The physical and structural differences between knitted and woven fabrics dictate completely different performance profiles for their chemical auxiliaries. Because knits are composed of interconnected yarn loops rather than stable, perpendicular warp-and-weft interps, they feature higher structural elasticity, greater surface area, and less mechanical resistance.
To prevent defects like structural distortion, rope marks, and patchy color yields, chemical auxiliaries targeted for knitted fabrics must possess specific, rigorous characteristics.
1. Exceptional Low-Foaming and Shear Resistance
The majority of knitted fabrics are processed in dynamic, high-velocity liquid environments like jet or overflow dyeing machines.

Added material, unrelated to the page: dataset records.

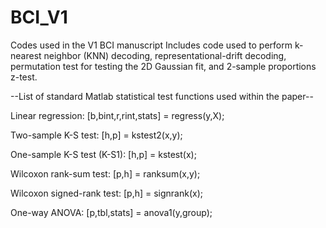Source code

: # BCI_V1
Codes used in the V1 BCI manuscript
Includes code used to perform k-nearest neighbor (KNN) decoding, representational-drift decoding, permutation test for testing the 2D Gaussian fit, and 2-sample proportions z-test.

--List of standard Matlab statistical test functions used within the paper--

Linear regression:
  [b,bint,r,rint,stats] = regress(y,X);

Two-sample K-S test:
  [h,p] = kstest2(x,y);
  
One-sample K-S test (K-S1): 
  [h,p] = kstest(x);
  
Wilcoxon rank-sum test:
  [p,h] = ranksum(x,y);
  
Wilcoxon signed-rank test:
  [p,h] = signrank(x);
  
One-way ANOVA:
  [p,tbl,stats] = anova1(y,group);
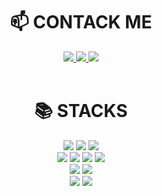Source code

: 
<div align=center>
  
<h1>📫 CONTACK ME </h1>
<div>
<a href="gamangee1991@gmail.com" target="_black">
<img src="https://img.shields.io/badge/Gmail-EA4335?style=for-the-badge&logo=Gmail&logoColor=white">
</a>
<a href="https://github.com/gamangee" target="_black">
<img src="https://img.shields.io/badge/GitHub-181717?style=for-the-badge&logo=GitHub&logoColor=white">
</a>
<a href="https://velog.io/@gamangee" target="_black">
<img src="https://img.shields.io/badge/Velog-20C997?style=for-the-badge&logo=Velog&logoColor=white">
</a>
</div>
<br>
<h1> 📚 STACKS</h1>

<div>
  <img src="https://img.shields.io/badge/HTML5-E34F26?style=for-the-badge&logo=HTML5&logoColor=white">
<img src="https://img.shields.io/badge/CSS3-1572B6?style=for-the-badge&logo=CSS3&logoColor=white">
<img src="https://img.shields.io/badge/JavaScript-F7DF1E?style=for-the-badge&logo=JavaScript&logoColor=white">
</div>

<div>
<img src="https://img.shields.io/badge/React-61DAFB?style=for-the-badge&logo=React&logoColor=white">
<img src="https://img.shields.io/badge/Sass-CC6699?style=for-the-badge&logo=Sass&logoColor=white">
<img src="https://img.shields.io/badge/Styled-components-DB7093?style=for-the-badge&logo=Styled-components&logoColor=white">
<img src="https://img.shields.io/badge/Bootstrap-7952B3?style=for-the-badge&logo=Bootstrap&logoColor=white">
</div>

<div>
<img src="https://img.shields.io/badge/Trello-0052CC?style=for-the-badge&logo=Trello&logoColor=white">
<img src="https://img.shields.io/badge/Figma-F24E1E?style=for-the-badge&logo=Figma&logoColor=white">

</div>

<div>
<img src="https://img.shields.io/badge/Notion-000000?style=for-the-badge&logo=Notion&logoColor=white">
<img src="https://img.shields.io/badge/Slack-4A154B?style=for-the-badge&logo=Slack&logoColor=white">
</div>

</div>





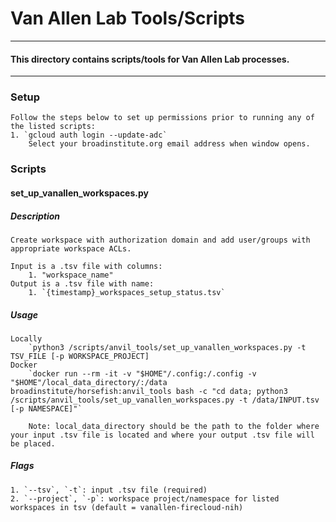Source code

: # Van Allen Lab Tools/Scripts

------------------------
#### This directory contains scripts/tools for Van Allen Lab processes.
------------------------

### Setup
    Follow the steps below to set up permissions prior to running any of the listed scripts:
    1. `gcloud auth login --update-adc`
        Select your broadinstitute.org email address when window opens.

### Scripts

#### **set_up_vanallen_workspaces.py**
##### Description
    Create workspace with authorization domain and add user/groups with appropriate workspace ACLs. 
    
    Input is a .tsv file with columns:
        1. "workspace_name"
    Output is a .tsv file with name:
        1. `{timestamp}_workspaces_setup_status.tsv`
##### Usage
    Locally
        `python3 /scripts/anvil_tools/set_up_vanallen_workspaces.py -t TSV_FILE [-p WORKSPACE_PROJECT]
    Docker
        `docker run --rm -it -v "$HOME"/.config:/.config -v "$HOME"/local_data_directory/:/data broadinstitute/horsefish:anvil_tools bash -c "cd data; python3 /scripts/anvil_tools/set_up_vanallen_workspaces.py -t /data/INPUT.tsv [-p NAMESPACE]"`

        Note: local_data_directory should be the path to the folder where your input .tsv file is located and where your output .tsv file will be placed.
##### Flags
    1. `--tsv`, `-t`: input .tsv file (required)
    2. `--project`, `-p`: workspace project/namespace for listed workspaces in tsv (default = vanallen-firecloud-nih)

The Challenge: Mechanical pumps exert intense shear forces on the processing bath. Standard surfactants generate dense foam, which creates air pockets, causes the fabric rope to float, blocks the nozzle, and induces severe tangling or uneven dyeing.
Auxiliary Characteristic: Surfactants used in scouring, leveling, and dispersing must feature ultra-low foaming tendencies or be paired with highly stable defoamers. They must maintain their structural integrity under high kinetic shear without breaking down into insoluble silicone spots or oil deposits on the fabric.
2. Superior Emulsification and Dispersion Capabilities
Knitting yarns require significant amounts of lubricants (such as paraffin waxes, emulsified synthetic oils, and anti-static agents) during spinning and knitting to minimize friction on the needles.
The Challenge: These mineral and synthetic lubricants are highly hydrophobic and stubbornly adhere to the loop structures.
Auxiliary Characteristic: Pretreatment scouring agents must exhibit highly effective emulsifying power to detach, encapsulate, and hold these specific oils in suspension within the wash liquor, preventing them from redepositing onto the fabric.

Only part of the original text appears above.